Dixon, the league's general counsel and head of football, sat beside David Coleman, the Pac-12 head of officiating, in the downtown San Francisco headquarters.

The men were bellied-up to a high-top counter in front of eight television screens and 16 computer monitors. The words "VIDEO ADMINISTRATION ROOM" were printed outside on the glass doors. In the adjacent room, the replay officials in the Centralized Instant-Replay Command Center were busy debating and discussing football plays with 26 television monitors and computer screens flickering around them.

It was like Buffalo Wild Wings -- without the wings.

UCLA and Arizona State were playing a football game and Bruins coach Chip Kelly called timeout a few seconds before halftime. It got Dixon's attention. Kelly was gesturing across the field at Sun Devils' coach Herm Edwards and pointing at the press box. Edwards looked confused.

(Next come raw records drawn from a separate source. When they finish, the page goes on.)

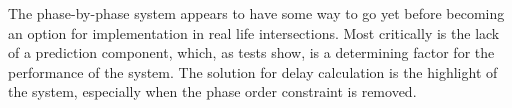 The phase-by-phase system appears to have some way to go yet before becoming an option for implementation in real life intersections. Most critically is the lack of a prediction component, which, as tests show, is a determining factor for the performance of the system. 
The solution for delay calculation is the highlight of the system, especially when the phase order constraint is removed.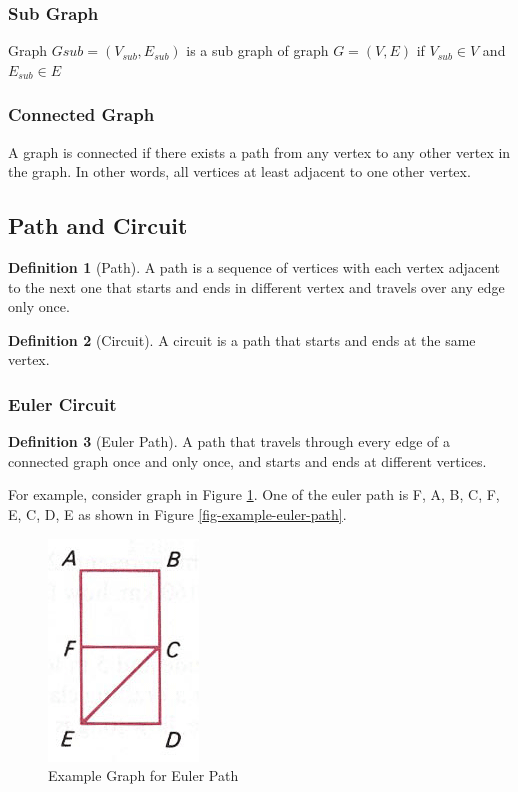 \documentclass{article}
\theoremstyle{plain}%
\theoremstyle{definition}
\newtheorem{defn}{Definition}[section]
\theoremstyle{remark}
\begin{document}
	\subsubsection{Sub Graph}

	Graph $Gsub = (V_{sub}, E_{sub})$ is a sub graph of graph $G = (V, E)$ if $V_{sub} \in V$ and $E_{sub} \in E$

	\subsubsection{Connected Graph}

	A graph is connected if there exists a path from any vertex to any other vertex in the graph. In other words, all vertices at least adjacent to one other vertex.

	\subsection{Path and Circuit}

	\begin{defn}[Path]
		A path is a sequence of vertices with each vertex adjacent to the next one that starts and ends in different vertex and travels over any edge only once.
	\end{defn}

	\begin{defn}[Circuit]
		A circuit is a path that starts and ends at the same vertex.
	\end{defn}

	\subsubsection{Euler Circuit}

	\begin{defn}[Euler Path]
		A path that travels through every edge of a connected graph once and only once, and starts and ends at different vertices.
	\end{defn}

	For example, consider graph in Figure \ref{fig-graph-with-euler-path}. One of the euler path is F, A, B, C, F, E, C, D, E as shown in Figure \ref{fig-example-euler-path}.

	\begin{figure}[htbp]
		\center
		\includegraphics[scale=0.5]{img/euler-path-graph.png}
		\caption{Example Graph for Euler Path}
		\label{fig-graph-with-euler-path}
	\end{figure}
\end{document}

Then, play resumed, UCLA took a knee to end the half and Kelly was intercepted by the television sideline reporter for a quick interview. Dixon, who had been sitting in silence, was now on his feet and pointing at one of the television screens.

"Turn that one up," he ordered a technician.

The sound came on. Kelly explained to the audience that he called timeout because he wanted to give his assistants in the coaching box upstairs a head start on getting to the locker room before the intermission.

Dixon, 45, is the central figure in the instant-replay officiating scandal that rocked the conference earlier this season. During the Sept. 21 Washington State vs. USC game, he was watching the game from home when an instant-replay review was initiated. In question, was a potential targeting call.

Dixon has no officiating experience.

He has no specialized instant-replay training.

He isn't supposed to be anywhere near the process. And yet, somehow, Dixon intervened and overruled both the in-stadium replay official and the team working at the conference's centralized command center.

"There was a mistake that was made here; there's no question about that," Dixon's boss, Pac-12 Commissioner Larry Scott, said.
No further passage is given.